» **Activity**
The result should be every line in the material below containing the string "croyants".

» **The data**
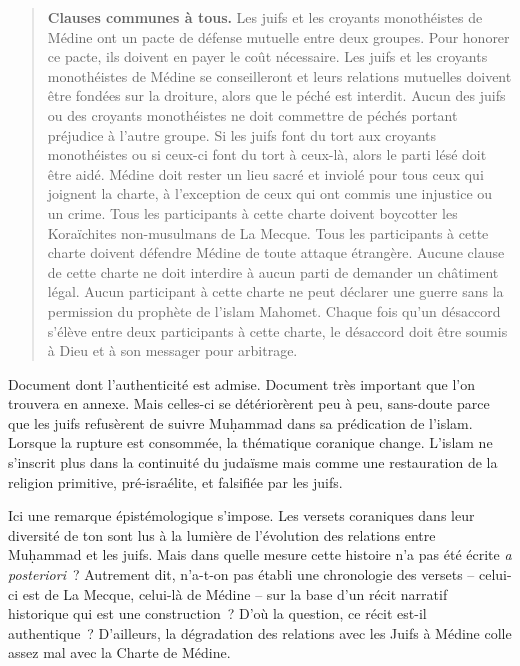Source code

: \begin{quote}
\begin{footnotesize}
{\textbf{Clauses communes à
tous.} Les juifs et les croyants monothéistes de Médine ont un
pacte de défense mutuelle entre deux groupes. Pour honorer ce pacte, ils
doivent en payer le coût
nécessaire. Les juifs et les croyants monothéistes de Médine se
conseilleront et leurs relations mutuelles doivent être fondées sur la
droiture, alors que le péché est
interdit. Aucun des juifs ou des croyants monothéistes ne doit
commettre de péchés portant préjudice à l'autre
groupe. Si les juifs font du tort aux croyants monothéistes ou si
ceux-ci font du tort à ceux-là, alors le parti lésé doit être
aidé. Médine doit rester un lieu sacré et inviolé pour tous
ceux qui joignent la charte, à l'exception de ceux qui ont commis une
injustice ou un
crime. Tous les participants à cette charte doivent boycotter
les Koraïchites non-musulmans de La
Mecque. Tous les participants à cette charte doivent défendre
Médine de toute attaque
étrangère. Aucune clause de cette charte ne doit interdire à aucun
parti de demander un châtiment
légal. Aucun participant à cette charte ne peut déclarer une
guerre sans la permission du prophète de l'islam
Mahomet. Chaque fois qu'un désaccord s'élève entre deux
participants à cette charte, le désaccord doit être soumis à Dieu et à
son messager pour
arbitrage.} 

\end{footnotesize}

    
\end{quote}
Document dont l'authenticité est admise. Document très important que
l'on trouvera en annexe. Mais celles-ci se détériorèrent peu à peu,
sans-doute parce que les juifs refusèrent de suivre Muḥammad dans sa
prédication de l'islam. Lorsque la rupture est consommée, la thématique
coranique change. L'islam ne s'inscrit plus dans la continuité du
judaïsme mais comme une restauration de la religion primitive,
pré-israélite, et falsifiée par les juifs.

Ici une remarque épistémologique s'impose. Les versets coraniques dans
leur diversité de ton sont lus à la lumière de l'évolution des relations
entre Muḥammad et les juifs. Mais dans quelle mesure cette histoire n'a
pas été écrite \emph{a posteriori}~? Autrement dit, n'a-t-on pas établi
une chronologie des versets -- celui-ci est de La Mecque, celui-là de
Médine -- sur la base d'un récit narratif historique qui est une
construction~? D'où la question, ce récit est-il authentique~?
D'ailleurs, la dégradation des relations avec les Juifs à Médine colle
assez mal avec la Charte de Médine.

» **Reply**
tous.} Les juifs et les croyants monothéistes de Médine ont un
nécessaire. Les juifs et les croyants monothéistes de Médine se
interdit. Aucun des juifs ou des croyants monothéistes ne doit
groupe. Si les juifs font du tort aux croyants monothéistes ou si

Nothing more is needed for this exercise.